**Record extracts**:
-- -- --

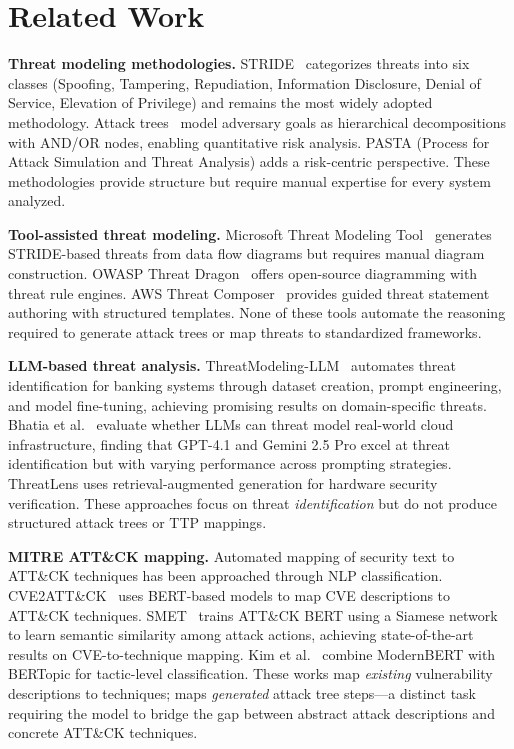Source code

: \section{Related Work}

\textbf{Threat modeling methodologies.}
STRIDE~\cite{shostack2014threat} categorizes threats into six classes (Spoofing, Tampering, Repudiation, Information Disclosure, Denial of Service, Elevation of Privilege) and remains the most widely adopted methodology. Attack trees~\cite{schneier1999attack} model adversary goals as hierarchical decompositions with AND/OR nodes, enabling quantitative risk analysis. PASTA (Process for Attack Simulation and Threat Analysis) adds a risk-centric perspective. These methodologies provide structure but require manual expertise for every system analyzed.

\textbf{Tool-assisted threat modeling.}
Microsoft Threat Modeling Tool~\cite{microsoft-tmt} generates STRIDE-based threats from data flow diagrams but requires manual diagram construction. OWASP Threat Dragon~\cite{owasp-threatdragon} offers open-source diagramming with threat rule engines. AWS Threat Composer~\cite{aws-threatcomposer} provides guided threat statement authoring with structured templates. None of these tools automate the reasoning required to generate attack trees or map threats to standardized frameworks.

\textbf{LLM-based threat analysis.}
ThreatModeling-LLM~\cite{threatmodeling-llm2024} automates threat identification for banking systems through dataset creation, prompt engineering, and model fine-tuning, achieving promising results on domain-specific threats. Bhatia et al.~\cite{canllmsthreatmodel2025} evaluate whether LLMs can threat model real-world cloud infrastructure, finding that GPT-4.1 and Gemini 2.5 Pro excel at threat identification but with varying performance across prompting strategies. ThreatLens uses retrieval-augmented generation for hardware security verification. These approaches focus on threat \emph{identification} but do not produce structured attack trees or TTP mappings.

\textbf{MITRE ATT\&CK mapping.}
Automated mapping of security text to ATT\&CK techniques has been approached through NLP classification. CVE2ATT\&CK~\cite{cve2attack2022} uses BERT-based models to map CVE descriptions to ATT\&CK techniques. SMET~\cite{smet2023} trains ATT\&CK BERT using a Siamese network to learn semantic similarity among attack actions, achieving state-of-the-art results on CVE-to-technique mapping. Kim et al.~\cite{modernbert2025} combine ModernBERT with BERTopic for tactic-level classification. These works map \emph{existing} vulnerability descriptions to techniques; \threatforest{} maps \emph{generated} attack tree steps---a distinct task requiring the model to bridge the gap between abstract attack descriptions and concrete ATT\&CK techniques.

-- -- --

Copy all lines of the preceding data that hold the word "Tool".

\textbf{Tool-assisted threat modeling.}
Microsoft Threat Modeling Tool~\cite{microsoft-tmt} generates STRIDE-based threats from data flow diagrams but requires manual diagram construction. OWASP Threat Dragon~\cite{owasp-threatdragon} offers open-source diagramming with threat rule engines. AWS Threat Composer~\cite{aws-threatcomposer} provides guided threat statement authoring with structured templates. None of these tools automate the reasoning required to generate attack trees or map threats to standardized frameworks.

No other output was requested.